At a Community Board 1 working group meeting on Fri., April 5, Spring’s representative sat down with Jeff Ehrlich and Evan Lacher of Community Board 1 and interested parties from neighboring residential buildings to discuss the ongoing negotiations before Spring’s application comes under review at Wednesday’s Tribeca Committee meeting.
“Obviously, it’s important to recognize that any agreements that come out of today is really just a draft being sent to the committee next Wednesday, because it is the committee that will decide and vote upon the stipulations, said Lacher, C.B. 1’s community liaison.
“The other point I think it’s important to emphasize though is, given the complexity of the application and the committee interest, today is probably the best venue for local residential buildings to have input on the stipulations,” Lacher added.
The overhaul of the first, fifth, sixth and seventh floors and rooftop will equip the building to host everything from fashion shoots to large-scale events for various clients. The ground floor will contain the lobby and a gallery space that will double as a check-in area for events. Verizon will still operate on the remaining floors.
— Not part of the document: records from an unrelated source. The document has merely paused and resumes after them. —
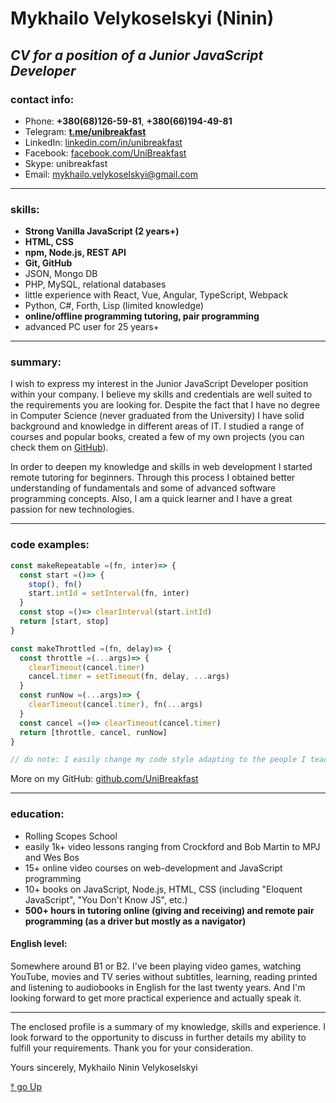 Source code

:# Mykhailo Velykoselskyi (Ninin)
## *CV for a position of a Junior JavaScript Developer*
### contact info:
* Phone: __+380(68)126-59-81__, __+380(66)194-49-81__
* Telegram: __[t.me/unibreakfast](https://t.me/unibreakfast)__
* LinkedIn: [linkedin.com/in/unibreakfast](https://www.linkedin.com/in/unibreakfast)
* Facebook: [facebook.com/UniBreakfast](https://facebook.com/UniBreakfast)
* Skype: unibreakfast
* Email: mykhailo.velykoselskyi@gmail.com

---

### skills:
* __Strong Vanilla JavaScript (2 years+)__
* __HTML, CSS__
* __npm, Node.js, REST API__
* __Git, GitHub__
* JSON, Mongo DB
* PHP, MySQL, relational databases
* little experience with React, Vue, Angular, TypeScript, Webpack
* Python, C#, Forth, Lisp (limited knowledge)
* __online/offline programming tutoring, pair programming__
* advanced PC user for 25 years+

---

### summary:

I wish to express my interest in the Junior JavaScript Developer position within your company. I believe my skills and credentials are well suited to the requirements you are looking for. Despite the fact that I have no degree in Computer Science (never graduated from the University) I have solid background and knowledge in different areas of IT. I studied a range of courses and popular books, created a few of my own projects (you can check them on [GitHub](https://github.com/UniBreakfast)). 

In order to deepen my knowledge and skills in web development I started remote tutoring for beginners. Through this process I obtained better understanding of fundamentals and some of advanced software programming concepts. Also, I am a quick learner and I have a great passion for new technologies.

---

### code examples:
```js
const makeRepeatable =(fn, inter)=> {
  const start =()=> {
    stop(), fn()
    start.intId = setInterval(fn, inter)
  }
  const stop =()=> clearInterval(start.intId)
  return [start, stop]
}

const makeThrottled =(fn, delay)=> {
  const throttle =(...args)=> {
    clearTimeout(cancel.timer)
    cancel.timer = setTimeout(fn, delay, ...args)
  }
  const runNow =(...args)=> {
    clearTimeout(cancel.timer), fn(...args)
  }
  const cancel =()=> clearTimeout(cancel.timer)
  return [throttle, cancel, runNow]
}

// do note: I easily change my code style adapting to the people I teach or work with.
```
More on my GitHub: [github.com/UniBreakfast](https://github.com/UniBreakfast)

---

### education:
* Rolling Scopes School
* easily 1k+ video lessons ranging from Crockford and Bob Martin to MPJ and Wes Bos
* 15+ online video courses on web-development and JavaScript programming
* 10+ books on JavaScript, Node.js, HTML, CSS (including "Eloquent JavaScript", "You Don't Know JS", etc.)
* __500+ hours in tutoring online (giving and receiving) and remote pair programming (as a driver but mostly as a navigator)__

#### English level:
Somewhere around B1 or B2. I've been playing video games, watching YouTube, movies and TV series without subtitles, learning, reading printed and listening to audiobooks in English for the last twenty years. And I'm looking forward to get more practical experience and actually speak it.

---

The enclosed profile is a summary of my knowledge, skills and experience. I look forward to the opportunity to discuss in further details my ability to fulfill your requirements. Thank you for your consideration.

Yours sincerely,
Mykhailo Ninin Velykoselskyi

[⤒ go Up](https://unibreakfast.github.io/rsschool-cv/cv#mykhailo-velykoselskyi-ninin)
The other floors will be a mix of offices and multipurpose spaces, with a commissary on the sixth floor and a rooftop terrace. A tentative opening date is set for September.
Spring has already agreed to having no outside entry line for events, no photographers in a pen outside, no restaurant seating or bar on the roof, and have agreed to consult with a sound engineer to mitigate noise pollution on the rooftop, said Kathleen Cudahy, a representative of One York.
They have also retained the services of Elite Ivestigations, a security firm that he said offers special event security including traffic. At the working group meeting, Elite’s Chuck Garelick presented a plan in which all events with a concentrated arrival time would use the guest entrance on Varick St., while day-to-day arrivals of staff and load-ins would be done on the narrow, cobblestone St. John’s Ln.
Garelick opened up the possibility of hiring off-duty police officers for event security and traffic control. While off-duty officers would not be able to issue tickets to loiterers, “a uniformed cop coming over and telling you to move, I think most people would do it,” said Garelick.
He also spoke about turning the right lane on Varick, which is currently closed during the building’s construction, into a temporary drop-off lane by creating a no-parking zone by applying for a street activity permit. Security would keep traffic flowing and attendants to provide either valet parking or directions to an out-of-the-way location for black car parking.
Brad Tully, vice president of the board at 28 Laight St., said, “My concern for some of the parking outflow around events is that you direct black cars to certain areas; they say, ‘Yep, too far.’ They’re going to figure it out and go here, sort of keep the car running, have a smoke, and all of the sudden we have an issue that, every event we have some problem where we’re then calling the N.Y.P.D., or whoever.”
He said that because of the pedestrian walkway, drivers might see it as an opportunity to avoid a pick-up line at the end of the event and tell their guests to simply come over the short walkway to where they are waiting — in front of 28 Laight St.
Stan Pearlman, developer at 1 York, was also concerned that load-in on St. John’s Ln. would block his garage entrance on the street.
It is only one of many concerns that representatives of One York expressed during the meeting, but most of them pertained to the rooftop. A series of legal battles has taken place recently between 1 York and the landlord of 50 Varick St.
Wall Street banker Richard Handler, 51, recently filed a petition in court against the landlord and the Department of Buildings to stop the construction of two freight elevator cabs which will block the view from his penthouse apartment atop 1 York.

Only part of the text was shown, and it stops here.